The Green-Light | The Surprising Americanisation of Simon Pegg
For every über-handsome hunk, there’s the geeky comic relief guy to balance things out. In case their movie gets a tad too serious or if said main character isn’t interesting enough – which happens rather often – the trusty sidekick is there to provide a level head and a few laughs. May I introduce a recent example of this ever reliable, if potentially tired trend: Tom Cruise and Simon Pegg, as Ethan Hunt and Benji Dunn. Their fire-cracking dualism never fails to light up the screen, gloriously mismatched for a third time in Mission: Impossible – Rogue Nation this weekend. Once you’ve navigated the inkblot labyrinth of the title’s colons and dashes, you can rest easy in the knowledge Cruise and Pegg will be riffing off one another’s clashing characteristics for the duration. And it’ll all feel entirely natural, because we’ve seen Pegg rub shoulders with the Hollywood elite for a few years now. But remember when all we could picture Pegg as was a British pin-up for the geeks among us? He’s the sort of down-to-earth guy you’d like to sit down for a few beers with (I’m a cider man, myself. But for Pegg, I’ll down the brown stuff whole). And we all continue to believe he’s as British as they come, except for one small thing: his films.
It’s not that he isn’t still as quintessentially British as we imagine him to be. I’m sure he remains prone to a lovely cuppa, brings a brolly out with him on a hot July day, and can stutter in the rain just as well as Hugh Grant; he’s now just a more evolved version of that. I think the key to making him not seem misplaced in box office behemoths like Mission: Impossible and Star Trek is because we see a bit of ourselves in Pegg, whether you’re British or not; the nice, normal, if slightly downtrodden guy who finds himself in the middle of huge, scary, grown-up things threatening to overwhelm him. It’s like we’ve been given the same chance as he has; to jet off to exotic locales, to fight the bad guys and win – and stick out like a thumb that’s just been thwacked by a great big hammer. But in a good way, as only Pegg can make so.

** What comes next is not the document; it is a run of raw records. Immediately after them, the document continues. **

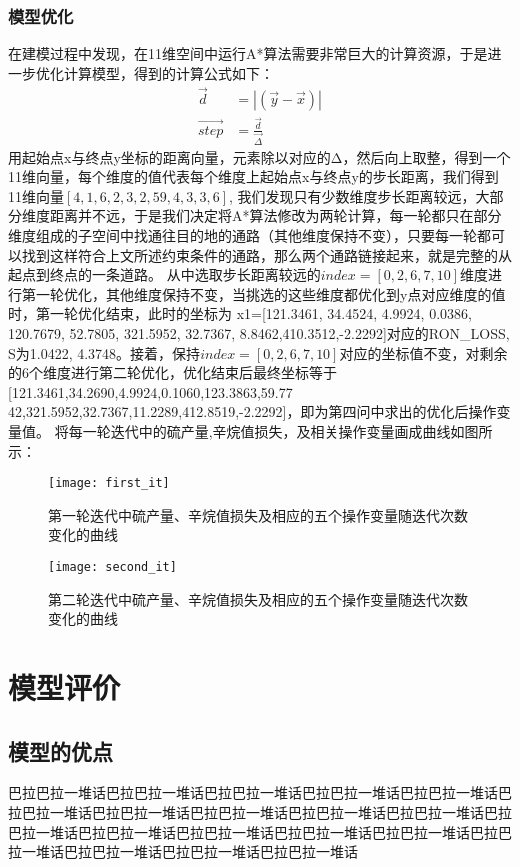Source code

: \documentclass[bwprint]{gmcmthesis}
\begin{document}
\subsubsection{模型优化}
在建模过程中发现，在11维空间中运行A*算法需要非常巨大的计算资源，于是进一步优化计算模型，得到的计算公式如下：
\begin{align}
\vec{d }&=\left | \left ( \vec{y}-\vec{x} \right ) \right |\\
\overrightarrow{step }&= \frac{\vec{d }}{\overrightarrow{\Delta} }
\end{align}
用起始点x与终点y坐标的距离向量，元素除以对应的Δ，然后向上取整，得到一个11维向量，每个维度的值代表每个维度上起始点x与终点y的步长距离，我们得到11维向量\:$[4, 1, 6, 2, 3, 2, 59, 4, 3, 3, 6]$,
我们发现只有少数维度步长距离较远，大部分维度距离并不远，于是我们决定将A*算法修改为两轮计算，每一轮都只在部分维度组成的子空间中找通往目的地的通路（其他维度保持不变），只要每一轮都可以找到这样符合上文所述约束条件的通路，那么两个通路链接起来，就是完整的从起点到终点的一条道路。
从中选取步长距离较远的$index=[0,2,6,7,10]$维度进行第一轮优化，其他维度保持不变，当挑选的这些维度都优化到y点对应维度的值时，第一轮优化结束，此时的坐标为
x1=[121.3461, 34.4524, 4.9924, 0.0386, 120.7679, 52.7805, 321.5952, 32.7367, 8.8462,410.3512,-2.2292]对应的RON\_LOSS,  S为1.0422, 4.3748。接着，保持$index=[0,2,6,7,10]$对应的坐标值不变，对剩余的6个维度进行第二轮优化，优化结束后最终坐标等于[121.3461,34.2690,4.9924,0.1060,123.3863,59.77
42,321.5952,32.7367,11.2289,412.8519,-2.2292]，即为第四问中求出的优化后操作变量值。
将每一轮迭代中的硫产量,辛烷值损失，及相关操作变量画成曲线如图所示：
\begin{figure}[htb]
	\centering
	\texttt{[image: first\_it]}
	\caption{第一轮迭代中硫产量、辛烷值损失及相应的五个操作变量随迭代次数变化的曲线}
\end{figure}


\begin{figure}[htb]
	\centering
	\texttt{[image: second\_it]}
	\caption{第二轮迭代中硫产量、辛烷值损失及相应的五个操作变量随迭代次数变化的曲线}
\end{figure}


\FloatBarrier
\section{模型评价}


\FloatBarrier
\subsection{模型的优点}
巴拉巴拉一堆话巴拉巴拉一堆话巴拉巴拉一堆话巴拉巴拉一堆话巴拉巴拉一堆话巴拉巴拉一堆话巴拉巴拉一堆话巴拉巴拉一堆话巴拉巴拉一堆话巴拉巴拉一堆话巴拉巴拉一堆话巴拉巴拉一堆话巴拉巴拉一堆话巴拉巴拉一堆话巴拉巴拉一堆话巴拉巴拉一堆话巴拉巴拉一堆话巴拉巴拉一堆话巴拉巴拉一堆话
\end{document}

But now that he’s flown the coop, it’s a right strange situation our Simon’s found himself in; after the runaway success of 2004’s Shaun of the Dead, and 2007’s Hot Fuzz – massive homegrown cult flicks that went onto global quotedom – the Brit films that followed lacked a certain something. Run Fatboy Run, Burke and Hare and How To Lose Friends and Alienate People (set in New York but funded by Film4) all failed to deliver on their premises – but he also quietly moonlighted on Mission: Impossible III. A funny thing then happened: as soon as Pegg and his agent realised the crossover potential glimpsed in M:I 3, he began to turn up in US productions – and subsequently, his presence was rewarded with material that made good use of his unique, colloquial talents as an actor. 2009’s Star Trek was the first flick to prove that he could bring his indie sensibilities to the multiplex, while 2011’s pop culture-washing machine, Paul – with fellow Wrightian, Nick Frost – was another solid, gag-fuelled road movie across the States, playing like a not-so-subtle microcosm of the actor’s own journeyman infiltration into America’s bedrock. The impressive string of pictures followed with Spielberg’s Tintin movie, Mission: Impossible – Ghost Protocol (my personal favourite of the entire series so far), and the acclaimed TV show Star Wars: The Clone Wars. Sure, there was a filler Ice Age movie here and there, but a man’s gotta work.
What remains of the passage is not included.